Но чем полнее она жила этой тайной церковной жизнью, тем более одинокой чувствовала себя в мире университетском, дружеском, мире, в котором проводила гораздо больше времени, однако времени, как ей казалось тогда, удручающе пустого. Училась она все равнодушней. Фонетика, интонация, мелодика немецкого языка – нет, совсем другие мелодии и ритмы волновали ее сердце. По благословению батюшки, она начала заниматься Иисусовой молитвой – совсем не так, как прежде – по вдохновению и настроению; нет, теперь каждый день, без пропусков она брала вечером четки и молилась перед иконами ровно час. Иногда молитва не шла, хотелось присесть, отвлечься, но она гнала посторонние мысли прочь, произнося снова и снова имя Господне, и тогда ей казалось, что она таскает на себе бревна. Но именно этот трудный час наполнял и озарял расползающуюся пустоту, смягчал тупость университетской жизни.
Да, ей было одиноко, пусто – но это ли привело ко всему последующему? Кажется, не совсем.
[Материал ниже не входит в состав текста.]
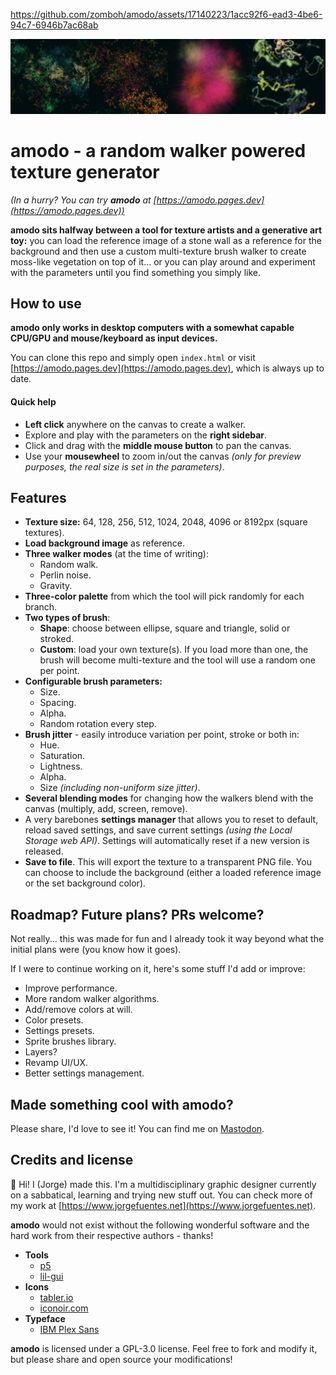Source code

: https://github.com/zomboh/amodo/assets/17140223/1acc92f6-ead3-4be6-94c7-6946b7ac68ab

![amodo banner](./amodo_banner.jpg)
# amodo - a random walker powered texture generator

*(In a hurry? You can try **amodo** at [https://amodo.pages.dev](https://amodo.pages.dev))*

**amodo sits halfway between a tool for texture artists and a generative art toy:** you can load the reference image of a stone wall as a reference for the background and then use a custom multi-texture brush walker to create moss-like vegetation on top of it... or you can play around and experiment with the parameters until you find something you simply like.

## How to use
**amodo only works in desktop computers with a somewhat capable CPU/GPU and mouse/keyboard as input devices.**

You can clone this repo and simply open `index.html` or visit [https://amodo.pages.dev](https://amodo.pages.dev), which is always up to date.

#### Quick help
- **Left click** anywhere on the canvas to create a walker.
- Explore and play with the parameters on the **right sidebar**.
- Click and drag with the **middle mouse button** to pan the canvas.
- Use your **mousewheel** to zoom in/out the canvas *(only for preview purposes, the real size is set in the parameters)*.

## Features
- **Texture size:** 64, 128, 256, 512, 1024, 2048, 4096 or 8192px (square textures).
- **Load background image** as reference.
- **Three walker modes** (at the time of writing):
    - Random walk.
    - Perlin noise.
    - Gravity.
- **Three-color palette** from which the tool will pick randomly for each branch.
- **Two types of brush**:
    - **Shape**: choose between ellipse, square and triangle, solid or stroked.
    - **Custom**: load your own texture(s). If you load more than one, the brush will become multi-texture and the tool will use a random one per point.
- **Configurable brush parameters:**
    - Size.
    - Spacing.
    - Alpha.
    - Random rotation every step.
- **Brush jitter** - easily introduce variation per point, stroke or both in:
    - Hue.
    - Saturation.
    - Lightness.
    - Alpha.
    - Size *(including non-uniform size jitter)*.
- **Several blending modes** for changing how the walkers blend with the canvas (multiply, add, screen, remove).
- A very barebones **settings manager** that allows you to reset to default, reload saved settings, and save current settings *(using the Local Storage web API)*. Settings will automatically reset if a new version is released.
- **Save to file**. This will export the texture to a transparent PNG file. You can choose to include the background (either a loaded reference image or the set background color).

## Roadmap? Future plans? PRs welcome?
Not really... this was made for fun and I already took it way beyond what the initial plans were (you know how it goes).

If I were to continue working on it, here's some stuff I'd add or improve:
- Improve performance.
- More random walker algorithms.
- Add/remove colors at will.
- Color presets.
- Settings presets.
- Sprite brushes library.
- Layers?
- Revamp UI/UX.
- Better settings management.

## Made something cool with amodo?
Please share, I'd love to see it! You can find me on [Mastodon](https://mastodon.gamedev.place/@jorge).

## Credits and license
:wave: Hi! I (Jorge) made this. I'm a multidisciplinary graphic designer currently on a sabbatical, learning and trying new stuff out. You can check more of my work at [https://www.jorgefuentes.net](https://www.jorgefuentes.net).

**amodo** would not exist without the following wonderful software and the hard work from their respective authors - thanks!
- **Tools**
    - [p5](https://p5js.org/)
    - [lil-gui](https://lil-gui.georgealways.com/)
- **Icons**
    - [tabler.io](https://tabler.io/)
    - [iconoir.com](https://iconoir.com/)
- **Typeface**
    - [IBM Plex Sans](https://www.ibm.com/plex/)

**amodo** is licensed under a GPL-3.0 license. Feel free to fork and modify it, but please share and open source your modifications!
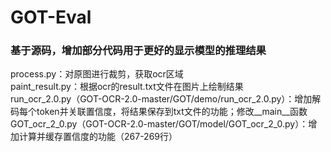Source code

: # GOT-Eval

### 基于源码，增加部分代码用于更好的显示模型的推理结果  

process.py：对原图进行裁剪，获取ocr区域  
paint_result.py：根据ocr的result.txt文件在图片上绘制结果  
run_ocr_2.0.py（GOT-OCR-2.0-master/GOT/demo/run_ocr_2.0.py）：增加解码每个token并关联置信度，将结果保存到txt文件的功能；修改__main__函数  
GOT_ocr_2_0.py（GOT-OCR-2.0-master/GOT/model/GOT_ocr_2_0.py）：增加计算并缓存置信度的功能（267-269行）
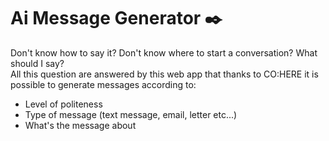 # Ai Message Generator ✒️

Don't know how to say it? Don't know where to start a conversation? What should I say?
</br>
All this question are answered by this web app that thanks to CO:HERE it is possible to
generate messages according to:

- Level of politeness
- Type of message (text message, email, letter etc...)
- What's the message about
Лишь один эпизод, возможно, таил разгадку – ив поздних поисках истока, бесчисленных попытках нащупать зерна всего происшедшего после Аня останавливалась на нем чаще всего, перечитывая и перечитывая его в своей тетрадке – эта история выглядела среди других записей исключением, хотя и она прямо была связана с отцом Антонием; но тут хотя бы зазвучали голоса чужие, в ней приняли участие другие действующие лица.
Среди бесконечных исповедей, и уже так мало значащих спустя столько времени сообщений об испрошенном и полученном благословении на сдачу экзамена, поход в гости во время Великого поста, на чтение покаянного канона и семичасовой сон, среди подробно запротоколированных жалоб и послушных батюшкиных ответов на них, среди пересказов таких простых и естественных (отчего же тогда они казались ей так проницательны, так пронзительно глубоки?) советов отца Антония по самым разным поводам, она неизменно добиралась до истории с Костей, и вновь задерживалась на ней подолгу – не тогда ли, не там ли?
Это случилось в конце третьего курса.
30 апреля. Хожу в церковь почти без всякого чувства, только бы отметиться, покупая себе спокойствие, чтобы не переживать, что не ходила. Рассказала об этом отцу Антонию.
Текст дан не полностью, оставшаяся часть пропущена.